President of the Myanmar Red Cross Society
- In office 2006–2016
- Succeeded by: Mya Thu

Rector of the University of Medicine 2, Yangon
- In office 1992–2004
- Preceded by: Ko Lay
- Succeeded by: Than Nu Shwe

Personal details
- Born: 11 October 1940 (age 85) Rangoon, British Burma (now Yangon, Myanmar)
- Spouse: Khin Lay Myint
- Children: 2
- Alma mater: Institute of Medicine 1, Yangon (M.B., B.S) London School of Hygiene & Tropical Medicine University of Southern California
- Occupation: Physician, Public Health Specialist, Professor, Rector

= Tha Hla Shwe =

Burmese physician

Tha Hla Shwe (သာလှရွှေ; born 11 October 1940) is a Burmese physician who served as president of the Myanmar Red Cross Society from 2006 to 2016. He has also served as Rector of the University of Medicine 2, Yangon from 1992 to 2004.

== Early life and education ==
Tha was born on 26 July 1940 in Rangoon, British Burma. He graduated high school from St.

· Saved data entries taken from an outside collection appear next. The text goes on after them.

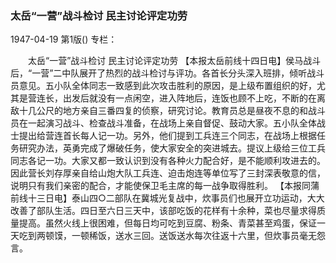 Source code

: ### 太岳“一营”战斗检讨  民主讨论评定功劳

1947-04-19
第1版()
专栏：

　　太岳“一营”战斗检讨
    民主讨论评定功劳
    【本报太岳前线十四日电】侯马战斗后，“一营”二中队展开了热烈的战斗检讨与评功。各首长分头深入班排，倾听战斗员意见。五小队全体同志一致感到此次攻击胜利的原因，是上级布置组织的好，尤其是营连长，出发后就没有一点闲空，进入阵地后，连饭也顾不上吃，不断的在离敌十几公尺的地方亲自三番四复的侦察，研究讨论。教育员总是昼夜不息的和战斗员在一起演习战斗、检查战斗准备，在战场上亲自督促、鼓动大家。五小队全体战士提出给营连首长每人记一功。另外，他们提到工兵连三个同志，在战场上根据任务研究办法，英勇完成了爆破任务，使大家安全的突进城去。提议上级给三位工兵同志各记一功。大家又都一致认识到没有各种火力配合好，是不能顺利攻进去的。因此营长刘存厚亲自给山炮大队工兵连、迫击炮连等单位写了三封深表敬意的信，说明只有我们亲密的配合，才能使保卫毛主席的每一战争取得胜利。
    【本报同蒲前线十三日电】泰山四○二部队在冀城光复战中，炊事员们也展开立功运动，大大改善了部队生活。四日至六日三天中，该部吃饭的花样有十余种，菜也尽量求得质量提高。虽然火线上很困难，但每日均可吃到豆腐、粉条、青菜甚至鸡蛋，保证一天吃到两顿馍，一顿稀饭，送水三回。送饭送水每次往返十六里，但炊事员毫无怨言。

Paul's High School in Yangon in 1957. He enrolled at the Institute of Medicine 1, Yangon and graduated with MBBS degree in 1964. Following his medical degree, he went on to specialize in Preventive Medicine and Tropical Medicine, pursued further studies and received postgraduate diplomas from Institute of Medicine 1, Yangon in 1968, and London School of Hygiene & Tropical Medicine in 1969. He later received Master of Science in education from University of Southern California in 1984 and an honorary Doctorate degree from Institute of Medicine 1, Yangon in 1999.

==Career==
Tha Hla Shwe was appointed as a medical tutor in 1966 and promoted to the Professor and Head of Department of Preventive and Social Medicine in 1988. He then served as the Deputy Director General of Health Manpower Department of Ministry of Health (Myanmar) for three years and the Rector of the Institute of Medicine 2, Yangon from 1992 to 2004. He is also an active member of the Myanmar Medical Association and served as the Chairperson of the Preventive & Social Medicine Society from 1994 to 1998, and also a member of the Myanmar Academy of Medical Science.

He served as the chairperson of the 2014 Enquiry Commission on the Duchia-Tan Village incident in Maungdaw District, a member of the 2015 Commission for reviewing temporary identity certification in Rakhine State, and a member of Advisory Commission on Rakhine State in 2016.